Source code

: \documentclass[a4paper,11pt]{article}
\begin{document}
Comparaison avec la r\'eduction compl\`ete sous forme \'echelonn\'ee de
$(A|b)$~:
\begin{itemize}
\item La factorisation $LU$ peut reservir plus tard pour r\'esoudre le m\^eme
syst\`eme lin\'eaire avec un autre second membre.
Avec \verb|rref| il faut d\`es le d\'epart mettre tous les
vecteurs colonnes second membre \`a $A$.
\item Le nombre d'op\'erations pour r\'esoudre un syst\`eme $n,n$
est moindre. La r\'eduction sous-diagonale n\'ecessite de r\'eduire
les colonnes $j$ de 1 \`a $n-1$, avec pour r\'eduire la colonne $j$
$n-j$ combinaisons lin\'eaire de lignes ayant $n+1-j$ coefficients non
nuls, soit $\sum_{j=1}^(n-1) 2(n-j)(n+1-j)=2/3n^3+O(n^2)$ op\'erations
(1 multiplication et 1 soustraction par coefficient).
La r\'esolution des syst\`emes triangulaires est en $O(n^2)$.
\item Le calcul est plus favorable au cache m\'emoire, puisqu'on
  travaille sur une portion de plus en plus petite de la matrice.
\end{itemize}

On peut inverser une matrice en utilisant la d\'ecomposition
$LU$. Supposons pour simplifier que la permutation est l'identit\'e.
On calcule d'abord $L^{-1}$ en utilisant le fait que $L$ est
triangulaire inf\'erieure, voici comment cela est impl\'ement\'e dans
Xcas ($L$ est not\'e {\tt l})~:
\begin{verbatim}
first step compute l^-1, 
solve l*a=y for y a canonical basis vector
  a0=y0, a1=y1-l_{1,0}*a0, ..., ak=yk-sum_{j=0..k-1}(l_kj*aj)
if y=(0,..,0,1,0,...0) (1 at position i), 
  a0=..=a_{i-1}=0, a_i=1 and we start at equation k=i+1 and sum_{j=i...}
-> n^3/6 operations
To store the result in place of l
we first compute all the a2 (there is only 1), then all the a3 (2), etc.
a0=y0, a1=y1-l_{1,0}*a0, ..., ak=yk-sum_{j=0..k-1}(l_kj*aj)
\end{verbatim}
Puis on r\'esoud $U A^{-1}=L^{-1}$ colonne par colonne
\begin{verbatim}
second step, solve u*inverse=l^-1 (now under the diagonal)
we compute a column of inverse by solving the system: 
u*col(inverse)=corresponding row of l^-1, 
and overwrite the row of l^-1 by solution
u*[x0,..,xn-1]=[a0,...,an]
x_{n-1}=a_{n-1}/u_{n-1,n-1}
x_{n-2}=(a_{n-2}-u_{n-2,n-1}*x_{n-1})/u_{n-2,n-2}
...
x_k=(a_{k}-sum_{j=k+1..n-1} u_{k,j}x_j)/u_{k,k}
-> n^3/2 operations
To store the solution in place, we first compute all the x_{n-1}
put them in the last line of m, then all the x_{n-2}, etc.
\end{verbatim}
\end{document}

--- Problem requirements ---
Please report every line of the listing that contains the string "matrice".

--- Reply ---
  travaille sur une portion de plus en plus petite de la matrice.
On peut inverser une matrice en utilisant la d\'ecomposition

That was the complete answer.